Pfeffer and many other Viacom stockholders, but not including Redstone or NAI, tendered their shares in the fully subscribed Exchange Offer.

Following the Exchange Offer, Blockbuster struggled to remain profitable. On March 9, 2006, Blockbuster announced a restatement of its reported cash flows for the years 2008 through 2005. After months of discussions with the SEC, Blockbuster accounted for its new releases in its rental library as current assets, as opposed to their earlier classification as noncurrent assets. As a result of this restatement, Blockbuster categorized those assets as operational expenses instead of capital expenses.

Pfeffer brought a class action in the Court of Chancery on behalf of all former Viacom shareholders who tendered their shares in the Exchange Offer, and on behalf of all Blockbuster shareholders who held shares as of the August 27, 2004 record date for the Special Dividend issued by Blockbuster. 8 Pfeffer named 21 defendants in his complaint, including two corporations, NAI and CBS, and several Viacom and Blockbuster directors. 9

Pfeffer claimed that the Viacom board of directors had violated their duty of disclosure in relation to the Exchange Offer. 10 Specifically, Pfeffer alleged that the Viacom directors either failed to disclose, or made material misstatements regarding, the true state of Blockbusters’ operational cash flow, the methodology used to determine the exchange ratio, and the composition of the Viacom special committee that recommended the transaction to the Viacom board.
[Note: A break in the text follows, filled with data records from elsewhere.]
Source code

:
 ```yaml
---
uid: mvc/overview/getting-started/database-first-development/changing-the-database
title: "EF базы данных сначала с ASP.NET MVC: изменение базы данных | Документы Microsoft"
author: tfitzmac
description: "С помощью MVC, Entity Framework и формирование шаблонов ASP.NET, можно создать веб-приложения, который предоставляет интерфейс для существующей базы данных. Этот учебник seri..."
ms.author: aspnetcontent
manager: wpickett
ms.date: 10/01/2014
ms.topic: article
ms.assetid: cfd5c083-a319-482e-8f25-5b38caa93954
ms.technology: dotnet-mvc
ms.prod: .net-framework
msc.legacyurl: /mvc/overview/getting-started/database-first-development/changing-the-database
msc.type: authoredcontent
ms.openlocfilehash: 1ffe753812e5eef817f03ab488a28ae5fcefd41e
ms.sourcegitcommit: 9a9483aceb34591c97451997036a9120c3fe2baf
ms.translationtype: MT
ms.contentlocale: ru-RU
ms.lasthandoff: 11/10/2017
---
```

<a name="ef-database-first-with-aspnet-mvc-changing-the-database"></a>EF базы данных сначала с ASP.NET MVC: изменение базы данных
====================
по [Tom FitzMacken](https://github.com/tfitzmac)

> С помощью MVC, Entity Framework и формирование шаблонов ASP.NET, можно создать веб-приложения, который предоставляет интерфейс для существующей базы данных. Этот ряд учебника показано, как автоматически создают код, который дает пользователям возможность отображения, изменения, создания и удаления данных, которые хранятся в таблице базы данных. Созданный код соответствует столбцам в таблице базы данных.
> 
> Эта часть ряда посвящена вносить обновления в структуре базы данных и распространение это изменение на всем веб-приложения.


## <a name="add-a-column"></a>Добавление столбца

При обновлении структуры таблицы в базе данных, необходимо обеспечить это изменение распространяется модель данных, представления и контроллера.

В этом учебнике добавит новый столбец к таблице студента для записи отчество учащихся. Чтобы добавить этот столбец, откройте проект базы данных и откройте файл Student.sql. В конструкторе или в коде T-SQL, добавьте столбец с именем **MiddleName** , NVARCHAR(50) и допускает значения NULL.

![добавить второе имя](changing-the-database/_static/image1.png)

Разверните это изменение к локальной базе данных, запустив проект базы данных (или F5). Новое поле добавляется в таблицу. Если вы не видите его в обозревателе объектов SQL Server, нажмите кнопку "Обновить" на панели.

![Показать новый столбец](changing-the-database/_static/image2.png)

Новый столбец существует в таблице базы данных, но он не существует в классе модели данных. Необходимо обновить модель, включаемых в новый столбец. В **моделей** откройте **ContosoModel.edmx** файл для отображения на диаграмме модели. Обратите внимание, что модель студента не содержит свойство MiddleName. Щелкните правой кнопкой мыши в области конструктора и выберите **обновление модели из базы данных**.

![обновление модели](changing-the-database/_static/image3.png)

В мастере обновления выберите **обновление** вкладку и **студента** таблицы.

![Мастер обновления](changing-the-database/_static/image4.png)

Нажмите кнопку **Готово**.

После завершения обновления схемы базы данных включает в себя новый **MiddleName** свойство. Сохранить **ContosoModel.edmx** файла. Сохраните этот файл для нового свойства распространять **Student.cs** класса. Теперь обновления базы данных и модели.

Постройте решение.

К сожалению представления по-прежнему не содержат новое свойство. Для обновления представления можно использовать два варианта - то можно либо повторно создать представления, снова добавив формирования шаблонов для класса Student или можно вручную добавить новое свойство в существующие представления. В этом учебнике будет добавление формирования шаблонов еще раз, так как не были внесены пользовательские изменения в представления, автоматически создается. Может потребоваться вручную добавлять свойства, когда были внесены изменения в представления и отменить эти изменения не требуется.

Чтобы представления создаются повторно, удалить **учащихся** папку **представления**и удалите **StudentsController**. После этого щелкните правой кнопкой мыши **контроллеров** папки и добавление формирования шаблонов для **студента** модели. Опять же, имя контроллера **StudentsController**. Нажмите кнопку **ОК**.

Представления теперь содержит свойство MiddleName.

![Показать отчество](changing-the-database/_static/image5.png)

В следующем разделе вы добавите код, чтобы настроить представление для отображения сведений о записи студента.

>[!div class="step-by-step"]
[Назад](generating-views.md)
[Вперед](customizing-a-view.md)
Pfeffer asserted that the Viacom board of directors knew or should have known that a Blockbuster treasury department manager had compiled a cash flow analysis seven months before the Exchange Offer, and that knowledge demonstrated that Blockbuster’s operational cash flow could not support the Special Dividend or Exchange Offer. 11 In her complaint, Pfeffer pointed to several Blockbuster announcements, including Blockbuster’s cash flow restate *683 ment, as evidence that the Viacom and Blockbuster directors knew or should have known of Blockbuster’s financial woes at the time they caused the Prospectus to be disseminated. Although Pfeffer attempted to establish that the directors knew or should have known of Blockbuster’s financial problems, she did not allege that the announced restatement caused a market price decline for Blockbuster stock. Pfef-fer also claimed that NAI and the directors had breached their duty of loyalty.

All the defendants moved to dismiss the action for failure to state a claim. On February 1, 2008, the Vice Chancellor dismissed all of Pfeifer’s claims with prejudice. 12 The Vice Chancellor held that the Viacom Directors had made neither material omissions nor materially misleading statements in the Prospectus.